*** AVAILABLE RECORDS ***
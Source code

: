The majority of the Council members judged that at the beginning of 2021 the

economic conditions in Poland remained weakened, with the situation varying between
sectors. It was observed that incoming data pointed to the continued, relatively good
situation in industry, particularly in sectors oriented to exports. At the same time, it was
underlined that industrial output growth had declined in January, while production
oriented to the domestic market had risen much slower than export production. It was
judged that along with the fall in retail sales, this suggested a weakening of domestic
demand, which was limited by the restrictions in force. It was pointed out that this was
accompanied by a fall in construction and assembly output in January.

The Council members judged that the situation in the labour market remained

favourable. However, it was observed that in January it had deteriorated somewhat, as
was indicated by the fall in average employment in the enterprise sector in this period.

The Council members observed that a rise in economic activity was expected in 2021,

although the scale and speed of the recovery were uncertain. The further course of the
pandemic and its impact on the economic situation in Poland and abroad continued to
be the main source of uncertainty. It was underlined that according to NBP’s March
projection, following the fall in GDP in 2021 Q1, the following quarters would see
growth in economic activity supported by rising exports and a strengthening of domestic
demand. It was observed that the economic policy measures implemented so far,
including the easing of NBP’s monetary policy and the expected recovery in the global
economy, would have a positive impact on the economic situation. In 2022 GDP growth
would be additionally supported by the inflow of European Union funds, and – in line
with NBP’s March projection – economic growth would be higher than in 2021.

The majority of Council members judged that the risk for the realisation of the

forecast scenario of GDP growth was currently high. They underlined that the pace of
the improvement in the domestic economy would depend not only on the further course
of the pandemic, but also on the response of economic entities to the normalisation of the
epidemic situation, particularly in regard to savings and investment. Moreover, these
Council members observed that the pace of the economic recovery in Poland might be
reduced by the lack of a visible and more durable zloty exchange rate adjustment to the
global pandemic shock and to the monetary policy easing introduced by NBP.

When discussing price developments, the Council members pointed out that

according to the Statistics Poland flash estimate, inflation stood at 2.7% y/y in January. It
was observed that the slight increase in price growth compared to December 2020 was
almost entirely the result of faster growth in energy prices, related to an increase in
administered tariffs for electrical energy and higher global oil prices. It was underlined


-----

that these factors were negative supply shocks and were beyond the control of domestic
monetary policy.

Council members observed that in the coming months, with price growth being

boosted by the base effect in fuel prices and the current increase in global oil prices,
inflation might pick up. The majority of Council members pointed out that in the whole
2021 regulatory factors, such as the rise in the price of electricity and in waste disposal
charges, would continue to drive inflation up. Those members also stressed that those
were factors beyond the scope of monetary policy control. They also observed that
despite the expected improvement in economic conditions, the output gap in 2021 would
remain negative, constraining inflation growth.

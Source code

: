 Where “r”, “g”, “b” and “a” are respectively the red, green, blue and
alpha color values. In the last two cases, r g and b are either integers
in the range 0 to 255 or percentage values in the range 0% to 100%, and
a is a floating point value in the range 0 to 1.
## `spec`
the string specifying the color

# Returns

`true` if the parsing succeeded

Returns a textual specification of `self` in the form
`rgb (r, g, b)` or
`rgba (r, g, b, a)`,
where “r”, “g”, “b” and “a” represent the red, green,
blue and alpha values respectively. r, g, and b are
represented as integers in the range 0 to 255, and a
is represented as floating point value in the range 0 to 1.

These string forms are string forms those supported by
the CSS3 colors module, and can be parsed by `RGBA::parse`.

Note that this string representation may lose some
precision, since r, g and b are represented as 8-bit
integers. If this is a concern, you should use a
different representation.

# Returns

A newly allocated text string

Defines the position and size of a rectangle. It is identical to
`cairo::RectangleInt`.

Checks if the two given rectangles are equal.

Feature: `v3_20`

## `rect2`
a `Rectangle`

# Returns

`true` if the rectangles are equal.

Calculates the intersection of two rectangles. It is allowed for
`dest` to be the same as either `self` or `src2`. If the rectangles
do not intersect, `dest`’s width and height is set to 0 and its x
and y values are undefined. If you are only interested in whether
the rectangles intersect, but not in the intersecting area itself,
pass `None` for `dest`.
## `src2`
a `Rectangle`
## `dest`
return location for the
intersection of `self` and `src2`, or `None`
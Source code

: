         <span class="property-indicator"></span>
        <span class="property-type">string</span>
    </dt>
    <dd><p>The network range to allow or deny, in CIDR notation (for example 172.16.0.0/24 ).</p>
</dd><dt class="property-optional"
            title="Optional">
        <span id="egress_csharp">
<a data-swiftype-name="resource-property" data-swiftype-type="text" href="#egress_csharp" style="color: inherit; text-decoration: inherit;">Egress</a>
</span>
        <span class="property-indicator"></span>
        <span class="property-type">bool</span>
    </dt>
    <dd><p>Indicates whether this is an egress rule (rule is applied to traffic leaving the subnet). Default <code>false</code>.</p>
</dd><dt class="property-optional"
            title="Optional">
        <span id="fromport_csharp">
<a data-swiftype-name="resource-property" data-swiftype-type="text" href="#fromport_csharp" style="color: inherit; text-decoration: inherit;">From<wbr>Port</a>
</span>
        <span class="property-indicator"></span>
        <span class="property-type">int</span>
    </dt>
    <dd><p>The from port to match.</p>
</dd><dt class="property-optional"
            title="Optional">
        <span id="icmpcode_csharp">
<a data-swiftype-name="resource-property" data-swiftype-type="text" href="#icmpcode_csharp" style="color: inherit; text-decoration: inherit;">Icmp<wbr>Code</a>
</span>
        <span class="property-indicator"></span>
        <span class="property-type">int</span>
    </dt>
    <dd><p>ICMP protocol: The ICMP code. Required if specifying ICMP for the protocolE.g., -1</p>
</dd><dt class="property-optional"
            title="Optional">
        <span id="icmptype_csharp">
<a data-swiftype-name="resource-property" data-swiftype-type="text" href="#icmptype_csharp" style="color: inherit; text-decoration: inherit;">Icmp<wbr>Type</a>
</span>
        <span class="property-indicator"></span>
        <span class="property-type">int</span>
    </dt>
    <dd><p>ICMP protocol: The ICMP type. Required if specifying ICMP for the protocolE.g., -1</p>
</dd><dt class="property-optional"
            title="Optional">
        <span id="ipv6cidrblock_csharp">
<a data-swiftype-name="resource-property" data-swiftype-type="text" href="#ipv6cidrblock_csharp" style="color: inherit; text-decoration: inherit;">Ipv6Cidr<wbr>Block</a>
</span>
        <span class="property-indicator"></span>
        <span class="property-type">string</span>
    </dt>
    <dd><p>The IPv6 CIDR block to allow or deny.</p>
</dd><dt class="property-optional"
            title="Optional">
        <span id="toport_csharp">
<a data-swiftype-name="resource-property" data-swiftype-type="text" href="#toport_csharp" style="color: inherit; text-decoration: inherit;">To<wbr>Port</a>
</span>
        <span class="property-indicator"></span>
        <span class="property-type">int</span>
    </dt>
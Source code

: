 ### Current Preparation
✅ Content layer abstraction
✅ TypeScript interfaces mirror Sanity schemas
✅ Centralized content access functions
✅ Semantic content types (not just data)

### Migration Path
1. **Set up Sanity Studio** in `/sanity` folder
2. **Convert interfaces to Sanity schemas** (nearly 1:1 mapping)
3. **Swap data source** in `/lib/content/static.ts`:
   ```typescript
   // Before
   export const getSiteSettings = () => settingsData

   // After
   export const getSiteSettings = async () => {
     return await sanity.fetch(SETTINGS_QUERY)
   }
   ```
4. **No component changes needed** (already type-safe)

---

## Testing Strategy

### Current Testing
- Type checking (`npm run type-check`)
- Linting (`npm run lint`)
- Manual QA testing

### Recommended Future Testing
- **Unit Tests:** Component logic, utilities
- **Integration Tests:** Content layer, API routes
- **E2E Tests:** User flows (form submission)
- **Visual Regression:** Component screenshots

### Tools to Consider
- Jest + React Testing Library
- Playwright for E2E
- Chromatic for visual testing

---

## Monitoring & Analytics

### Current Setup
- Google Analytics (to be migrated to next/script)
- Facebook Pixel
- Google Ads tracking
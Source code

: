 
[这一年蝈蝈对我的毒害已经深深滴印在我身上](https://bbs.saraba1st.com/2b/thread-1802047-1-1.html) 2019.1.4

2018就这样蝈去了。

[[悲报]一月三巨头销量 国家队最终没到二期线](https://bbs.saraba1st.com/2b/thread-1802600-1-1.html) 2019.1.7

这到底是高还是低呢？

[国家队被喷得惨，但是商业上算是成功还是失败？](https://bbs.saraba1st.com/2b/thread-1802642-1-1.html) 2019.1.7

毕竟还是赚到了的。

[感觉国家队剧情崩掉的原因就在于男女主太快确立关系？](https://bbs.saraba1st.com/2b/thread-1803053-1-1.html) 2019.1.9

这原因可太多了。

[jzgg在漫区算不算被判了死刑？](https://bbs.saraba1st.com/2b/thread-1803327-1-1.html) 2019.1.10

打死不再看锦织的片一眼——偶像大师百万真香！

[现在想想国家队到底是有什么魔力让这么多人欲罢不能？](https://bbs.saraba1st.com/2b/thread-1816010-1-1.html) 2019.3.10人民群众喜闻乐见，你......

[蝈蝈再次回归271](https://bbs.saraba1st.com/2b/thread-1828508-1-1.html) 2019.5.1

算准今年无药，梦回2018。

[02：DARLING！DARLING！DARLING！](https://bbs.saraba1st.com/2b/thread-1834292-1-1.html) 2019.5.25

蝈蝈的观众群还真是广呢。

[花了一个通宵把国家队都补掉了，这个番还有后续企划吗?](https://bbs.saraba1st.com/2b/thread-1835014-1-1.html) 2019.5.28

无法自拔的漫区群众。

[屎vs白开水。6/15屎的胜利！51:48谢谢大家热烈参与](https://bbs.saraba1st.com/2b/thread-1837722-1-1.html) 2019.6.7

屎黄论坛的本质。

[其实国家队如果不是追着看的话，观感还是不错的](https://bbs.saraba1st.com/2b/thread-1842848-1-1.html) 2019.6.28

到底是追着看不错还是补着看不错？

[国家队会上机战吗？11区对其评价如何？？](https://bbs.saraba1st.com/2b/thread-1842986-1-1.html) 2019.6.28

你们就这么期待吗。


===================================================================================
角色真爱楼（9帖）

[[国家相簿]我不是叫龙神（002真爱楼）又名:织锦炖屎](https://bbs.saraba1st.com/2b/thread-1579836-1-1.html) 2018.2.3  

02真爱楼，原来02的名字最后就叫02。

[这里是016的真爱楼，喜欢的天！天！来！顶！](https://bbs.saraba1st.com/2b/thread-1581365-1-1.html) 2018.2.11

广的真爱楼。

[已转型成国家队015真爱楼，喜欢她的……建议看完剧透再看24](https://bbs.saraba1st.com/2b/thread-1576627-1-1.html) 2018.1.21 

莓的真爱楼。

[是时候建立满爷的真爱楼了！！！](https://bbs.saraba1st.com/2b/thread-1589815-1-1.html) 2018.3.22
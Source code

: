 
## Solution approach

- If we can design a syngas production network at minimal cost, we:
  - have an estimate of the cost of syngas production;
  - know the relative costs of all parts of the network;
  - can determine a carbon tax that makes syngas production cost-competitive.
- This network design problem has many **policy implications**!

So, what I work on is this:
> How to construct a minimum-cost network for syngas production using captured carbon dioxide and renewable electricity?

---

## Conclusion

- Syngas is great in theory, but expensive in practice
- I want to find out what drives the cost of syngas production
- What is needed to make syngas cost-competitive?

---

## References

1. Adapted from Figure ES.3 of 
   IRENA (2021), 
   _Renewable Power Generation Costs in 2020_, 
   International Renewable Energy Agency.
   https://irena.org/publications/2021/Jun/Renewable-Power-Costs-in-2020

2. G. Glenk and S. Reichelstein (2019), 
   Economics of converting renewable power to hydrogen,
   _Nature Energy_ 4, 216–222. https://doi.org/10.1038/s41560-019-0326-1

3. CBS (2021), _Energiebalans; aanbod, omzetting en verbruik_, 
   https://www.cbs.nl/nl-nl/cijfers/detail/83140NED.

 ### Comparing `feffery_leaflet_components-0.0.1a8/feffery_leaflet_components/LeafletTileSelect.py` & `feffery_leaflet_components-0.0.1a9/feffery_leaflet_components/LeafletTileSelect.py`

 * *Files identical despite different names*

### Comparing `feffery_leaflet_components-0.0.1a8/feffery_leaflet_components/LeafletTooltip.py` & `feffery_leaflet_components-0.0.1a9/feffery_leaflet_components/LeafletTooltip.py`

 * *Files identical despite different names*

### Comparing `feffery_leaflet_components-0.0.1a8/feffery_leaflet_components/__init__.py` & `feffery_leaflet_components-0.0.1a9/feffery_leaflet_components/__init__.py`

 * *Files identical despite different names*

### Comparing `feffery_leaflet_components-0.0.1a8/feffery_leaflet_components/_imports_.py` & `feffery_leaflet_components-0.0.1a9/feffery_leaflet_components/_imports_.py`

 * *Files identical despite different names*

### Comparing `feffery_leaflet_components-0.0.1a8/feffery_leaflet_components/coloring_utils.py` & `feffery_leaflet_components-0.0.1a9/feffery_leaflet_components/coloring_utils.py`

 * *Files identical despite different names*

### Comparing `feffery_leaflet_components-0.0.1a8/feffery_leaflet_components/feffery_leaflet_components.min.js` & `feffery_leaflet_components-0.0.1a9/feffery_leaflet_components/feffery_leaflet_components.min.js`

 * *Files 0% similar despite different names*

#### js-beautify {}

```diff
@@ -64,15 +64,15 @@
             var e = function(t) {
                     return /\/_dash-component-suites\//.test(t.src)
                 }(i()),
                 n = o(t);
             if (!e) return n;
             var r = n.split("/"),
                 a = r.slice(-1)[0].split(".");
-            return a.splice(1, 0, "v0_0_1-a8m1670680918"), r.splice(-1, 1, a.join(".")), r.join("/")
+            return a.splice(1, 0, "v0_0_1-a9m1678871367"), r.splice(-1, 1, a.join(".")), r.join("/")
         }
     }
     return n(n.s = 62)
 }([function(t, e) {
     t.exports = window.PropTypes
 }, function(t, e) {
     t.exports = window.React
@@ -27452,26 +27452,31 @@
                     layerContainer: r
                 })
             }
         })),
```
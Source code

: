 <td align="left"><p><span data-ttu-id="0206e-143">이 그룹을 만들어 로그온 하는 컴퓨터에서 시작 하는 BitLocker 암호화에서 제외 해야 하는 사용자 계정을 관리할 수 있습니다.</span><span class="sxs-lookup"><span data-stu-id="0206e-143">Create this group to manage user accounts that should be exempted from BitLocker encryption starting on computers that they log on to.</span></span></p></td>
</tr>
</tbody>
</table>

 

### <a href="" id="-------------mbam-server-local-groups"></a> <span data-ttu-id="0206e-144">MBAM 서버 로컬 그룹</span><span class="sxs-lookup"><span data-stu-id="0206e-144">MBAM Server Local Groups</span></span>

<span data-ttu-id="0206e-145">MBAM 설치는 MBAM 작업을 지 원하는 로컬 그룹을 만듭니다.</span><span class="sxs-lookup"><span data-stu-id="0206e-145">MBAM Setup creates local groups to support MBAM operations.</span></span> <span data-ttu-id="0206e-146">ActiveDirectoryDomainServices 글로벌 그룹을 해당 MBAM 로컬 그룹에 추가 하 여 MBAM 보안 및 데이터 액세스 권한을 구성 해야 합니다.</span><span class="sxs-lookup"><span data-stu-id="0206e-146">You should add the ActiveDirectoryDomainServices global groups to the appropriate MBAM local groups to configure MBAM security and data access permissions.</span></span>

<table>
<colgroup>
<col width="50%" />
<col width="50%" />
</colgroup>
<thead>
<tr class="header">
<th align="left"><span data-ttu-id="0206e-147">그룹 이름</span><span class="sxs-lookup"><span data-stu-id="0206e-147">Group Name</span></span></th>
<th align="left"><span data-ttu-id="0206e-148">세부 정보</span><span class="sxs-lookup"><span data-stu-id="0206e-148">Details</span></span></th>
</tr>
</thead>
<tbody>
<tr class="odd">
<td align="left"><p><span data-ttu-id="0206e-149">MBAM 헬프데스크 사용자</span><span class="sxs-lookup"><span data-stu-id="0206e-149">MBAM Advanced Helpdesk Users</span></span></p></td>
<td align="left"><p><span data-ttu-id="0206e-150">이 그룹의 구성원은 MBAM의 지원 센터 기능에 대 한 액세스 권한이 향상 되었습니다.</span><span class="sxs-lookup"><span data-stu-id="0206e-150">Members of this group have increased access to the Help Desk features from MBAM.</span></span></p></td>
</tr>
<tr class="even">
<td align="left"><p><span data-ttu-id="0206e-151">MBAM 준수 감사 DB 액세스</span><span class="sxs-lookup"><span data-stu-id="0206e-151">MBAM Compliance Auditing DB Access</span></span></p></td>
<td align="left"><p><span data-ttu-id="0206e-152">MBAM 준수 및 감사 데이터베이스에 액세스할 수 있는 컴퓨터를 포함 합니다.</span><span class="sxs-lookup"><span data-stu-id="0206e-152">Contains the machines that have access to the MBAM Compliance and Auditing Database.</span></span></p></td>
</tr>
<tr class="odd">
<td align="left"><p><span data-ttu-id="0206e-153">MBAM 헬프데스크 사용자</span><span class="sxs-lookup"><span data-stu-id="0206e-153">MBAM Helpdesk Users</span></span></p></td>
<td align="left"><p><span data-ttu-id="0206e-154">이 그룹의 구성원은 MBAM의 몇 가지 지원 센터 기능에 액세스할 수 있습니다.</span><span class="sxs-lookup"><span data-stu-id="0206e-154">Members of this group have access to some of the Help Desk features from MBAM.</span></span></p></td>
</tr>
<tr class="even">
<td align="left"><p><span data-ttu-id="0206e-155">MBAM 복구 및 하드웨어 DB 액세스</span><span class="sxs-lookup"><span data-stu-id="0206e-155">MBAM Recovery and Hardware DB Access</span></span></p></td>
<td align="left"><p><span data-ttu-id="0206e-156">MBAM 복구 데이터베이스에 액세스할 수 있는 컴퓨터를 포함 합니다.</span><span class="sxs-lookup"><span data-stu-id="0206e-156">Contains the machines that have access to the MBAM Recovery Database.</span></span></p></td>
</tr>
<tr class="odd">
***
## TASK DETAILS:
Filter the data for the string "according". Copy each matching line.

## ANSWER FOR THE TASK:
be the main source of uncertainty. It was underlined that according to NBP’s March
according to the Statistics Poland flash estimate, inflation stood at 2.7% y/y in January. It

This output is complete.